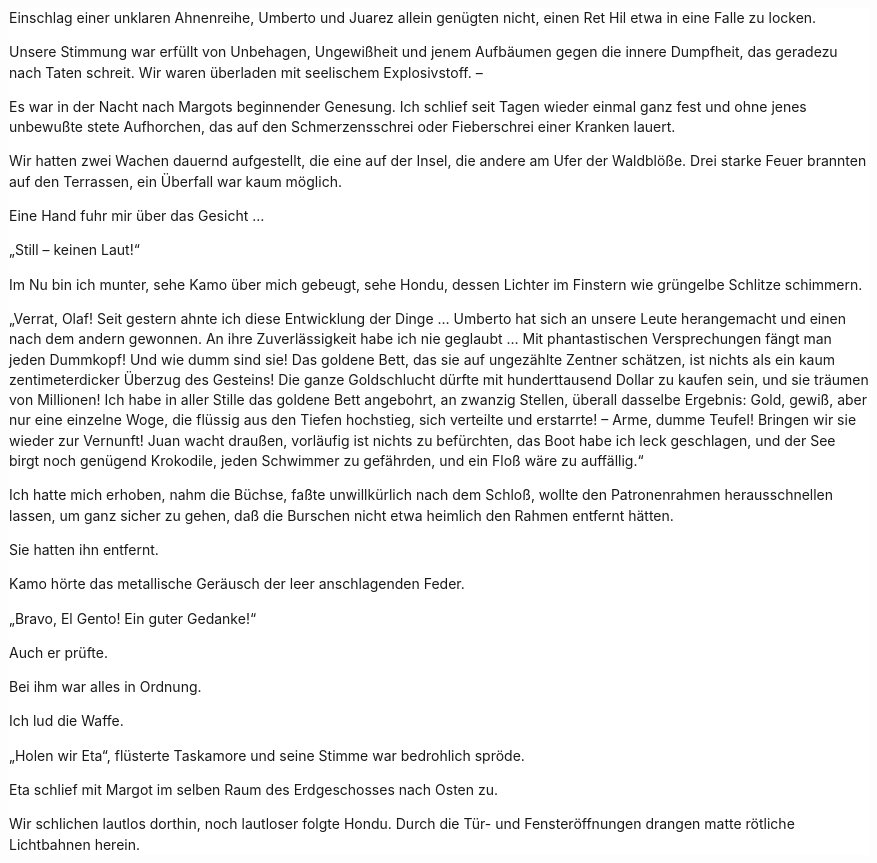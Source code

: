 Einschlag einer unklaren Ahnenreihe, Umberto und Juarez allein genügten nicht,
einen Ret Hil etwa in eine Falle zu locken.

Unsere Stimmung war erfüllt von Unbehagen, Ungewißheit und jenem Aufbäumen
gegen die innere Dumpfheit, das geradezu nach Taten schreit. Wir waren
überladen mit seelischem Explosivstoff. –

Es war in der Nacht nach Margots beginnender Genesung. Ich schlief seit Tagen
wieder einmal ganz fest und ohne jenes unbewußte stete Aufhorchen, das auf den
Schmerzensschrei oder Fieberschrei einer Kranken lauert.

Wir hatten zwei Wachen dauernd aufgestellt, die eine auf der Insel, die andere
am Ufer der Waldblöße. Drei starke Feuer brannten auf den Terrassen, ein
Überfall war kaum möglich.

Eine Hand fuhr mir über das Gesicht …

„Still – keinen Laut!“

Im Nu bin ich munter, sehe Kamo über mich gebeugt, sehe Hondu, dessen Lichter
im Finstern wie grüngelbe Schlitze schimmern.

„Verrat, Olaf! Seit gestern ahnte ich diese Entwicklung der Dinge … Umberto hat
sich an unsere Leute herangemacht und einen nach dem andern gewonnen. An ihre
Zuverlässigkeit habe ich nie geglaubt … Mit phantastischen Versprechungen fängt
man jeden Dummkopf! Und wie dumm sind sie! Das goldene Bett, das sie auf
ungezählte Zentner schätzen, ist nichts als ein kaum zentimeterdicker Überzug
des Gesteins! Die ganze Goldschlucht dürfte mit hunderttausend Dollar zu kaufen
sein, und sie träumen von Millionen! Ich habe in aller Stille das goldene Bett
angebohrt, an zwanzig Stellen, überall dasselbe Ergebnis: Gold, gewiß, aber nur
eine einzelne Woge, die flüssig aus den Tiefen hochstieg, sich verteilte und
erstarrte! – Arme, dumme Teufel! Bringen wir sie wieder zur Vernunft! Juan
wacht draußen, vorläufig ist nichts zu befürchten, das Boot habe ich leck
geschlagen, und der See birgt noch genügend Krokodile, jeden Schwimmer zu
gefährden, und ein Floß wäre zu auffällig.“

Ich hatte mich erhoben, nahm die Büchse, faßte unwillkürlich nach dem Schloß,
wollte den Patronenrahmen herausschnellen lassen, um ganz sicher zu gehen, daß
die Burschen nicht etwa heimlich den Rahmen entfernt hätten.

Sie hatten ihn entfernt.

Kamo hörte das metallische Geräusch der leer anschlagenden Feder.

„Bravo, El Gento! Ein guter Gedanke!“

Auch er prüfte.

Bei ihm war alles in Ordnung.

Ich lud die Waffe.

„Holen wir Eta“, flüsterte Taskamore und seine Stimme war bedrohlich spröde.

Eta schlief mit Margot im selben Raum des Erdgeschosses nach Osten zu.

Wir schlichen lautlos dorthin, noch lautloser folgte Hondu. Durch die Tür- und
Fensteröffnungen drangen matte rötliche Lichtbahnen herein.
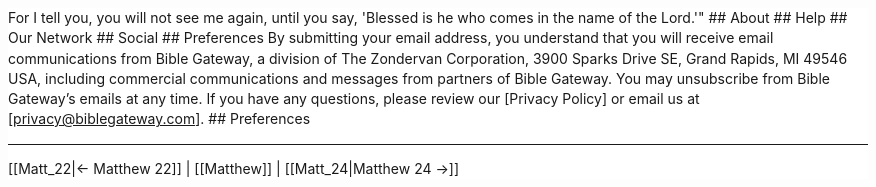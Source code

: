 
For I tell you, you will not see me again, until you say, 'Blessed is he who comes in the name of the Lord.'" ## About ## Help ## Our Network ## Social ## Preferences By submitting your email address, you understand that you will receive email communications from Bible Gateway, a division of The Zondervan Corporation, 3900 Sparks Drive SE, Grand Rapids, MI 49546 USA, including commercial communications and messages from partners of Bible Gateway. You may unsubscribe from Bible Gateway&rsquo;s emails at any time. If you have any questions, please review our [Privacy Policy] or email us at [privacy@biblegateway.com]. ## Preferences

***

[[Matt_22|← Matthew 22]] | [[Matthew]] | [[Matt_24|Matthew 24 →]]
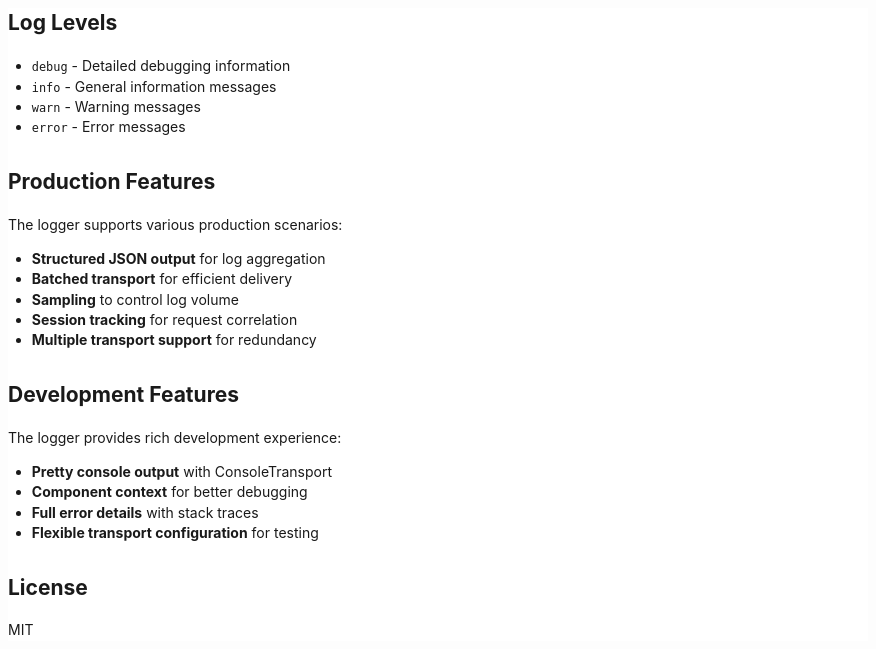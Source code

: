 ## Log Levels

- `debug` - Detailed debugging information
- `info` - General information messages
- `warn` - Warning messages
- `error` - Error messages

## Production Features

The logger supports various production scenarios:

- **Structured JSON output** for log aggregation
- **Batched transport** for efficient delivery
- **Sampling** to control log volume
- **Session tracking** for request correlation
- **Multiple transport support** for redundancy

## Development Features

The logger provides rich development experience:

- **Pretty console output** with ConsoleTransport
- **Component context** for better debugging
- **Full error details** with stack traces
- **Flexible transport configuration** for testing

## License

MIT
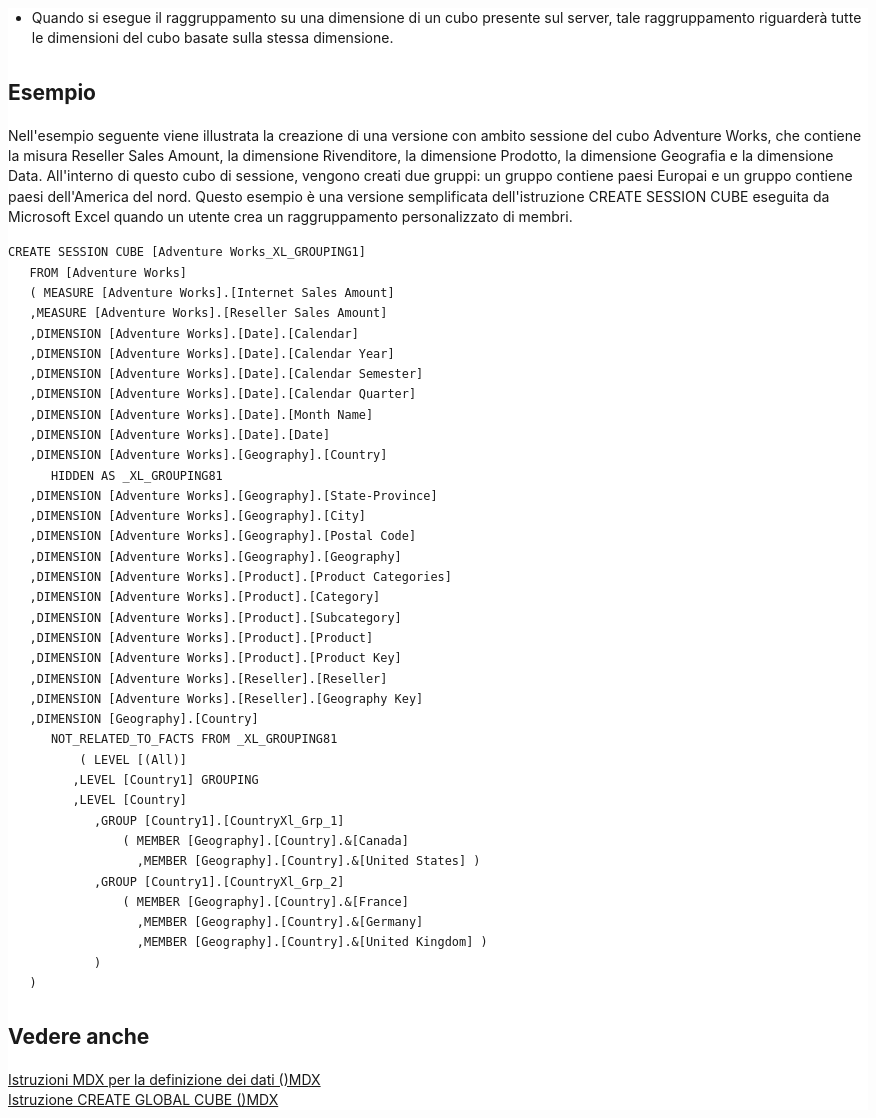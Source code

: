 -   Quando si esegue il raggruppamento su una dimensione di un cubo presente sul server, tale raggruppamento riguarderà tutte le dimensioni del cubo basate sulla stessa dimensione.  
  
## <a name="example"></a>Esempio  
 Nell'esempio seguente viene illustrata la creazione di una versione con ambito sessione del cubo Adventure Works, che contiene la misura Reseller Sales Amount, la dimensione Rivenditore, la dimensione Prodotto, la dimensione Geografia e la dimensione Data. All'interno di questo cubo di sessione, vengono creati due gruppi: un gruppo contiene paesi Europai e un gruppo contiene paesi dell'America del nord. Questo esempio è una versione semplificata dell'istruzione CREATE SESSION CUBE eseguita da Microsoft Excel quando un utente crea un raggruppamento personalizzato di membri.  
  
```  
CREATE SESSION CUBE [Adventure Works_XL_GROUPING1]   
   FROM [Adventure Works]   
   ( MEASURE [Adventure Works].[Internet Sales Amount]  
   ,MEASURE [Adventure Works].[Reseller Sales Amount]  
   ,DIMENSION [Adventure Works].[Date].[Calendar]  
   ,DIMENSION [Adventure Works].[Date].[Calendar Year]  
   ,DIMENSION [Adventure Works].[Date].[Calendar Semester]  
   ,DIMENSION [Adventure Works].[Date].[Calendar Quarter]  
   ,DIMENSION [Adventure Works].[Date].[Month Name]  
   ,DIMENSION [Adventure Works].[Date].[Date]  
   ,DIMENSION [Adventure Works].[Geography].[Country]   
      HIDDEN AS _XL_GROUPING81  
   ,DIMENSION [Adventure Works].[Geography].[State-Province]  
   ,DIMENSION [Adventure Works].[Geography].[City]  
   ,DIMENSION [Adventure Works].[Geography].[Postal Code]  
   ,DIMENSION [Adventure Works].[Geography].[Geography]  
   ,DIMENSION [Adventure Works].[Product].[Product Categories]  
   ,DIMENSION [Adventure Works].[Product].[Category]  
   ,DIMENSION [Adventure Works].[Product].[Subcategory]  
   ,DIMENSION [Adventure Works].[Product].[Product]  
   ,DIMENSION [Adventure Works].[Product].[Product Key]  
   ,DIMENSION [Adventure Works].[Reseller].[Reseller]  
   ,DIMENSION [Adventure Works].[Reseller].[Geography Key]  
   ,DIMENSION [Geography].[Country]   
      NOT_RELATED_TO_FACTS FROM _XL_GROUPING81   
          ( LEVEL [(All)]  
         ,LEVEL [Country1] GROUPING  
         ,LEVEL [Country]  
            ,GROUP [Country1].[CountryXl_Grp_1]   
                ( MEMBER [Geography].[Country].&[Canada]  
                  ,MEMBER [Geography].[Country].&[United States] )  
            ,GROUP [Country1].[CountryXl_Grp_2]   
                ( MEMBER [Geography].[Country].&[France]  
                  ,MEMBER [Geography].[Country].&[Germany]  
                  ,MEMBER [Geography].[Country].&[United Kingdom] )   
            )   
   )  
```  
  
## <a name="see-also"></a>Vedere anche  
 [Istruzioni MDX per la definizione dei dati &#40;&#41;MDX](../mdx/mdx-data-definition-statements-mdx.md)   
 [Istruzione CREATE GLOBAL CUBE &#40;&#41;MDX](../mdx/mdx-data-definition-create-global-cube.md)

——

Problem details >> Only the lines from the start of the records through the line containing "Schmerzensschrei oder Fieberschrei" should be repeated, word for word, with the pictures left out.

Result for this exercise >>
Source code

: Einschlag einer unklaren Ahnenreihe, Umberto und Juarez allein genügten nicht,
einen Ret Hil etwa in eine Falle zu locken.

Unsere Stimmung war erfüllt von Unbehagen, Ungewißheit und jenem Aufbäumen
gegen die innere Dumpfheit, das geradezu nach Taten schreit. Wir waren
überladen mit seelischem Explosivstoff. –

Es war in der Nacht nach Margots beginnender Genesung. Ich schlief seit Tagen
wieder einmal ganz fest und ohne jenes unbewußte stete Aufhorchen, das auf den
Schmerzensschrei oder Fieberschrei einer Kranken lauert.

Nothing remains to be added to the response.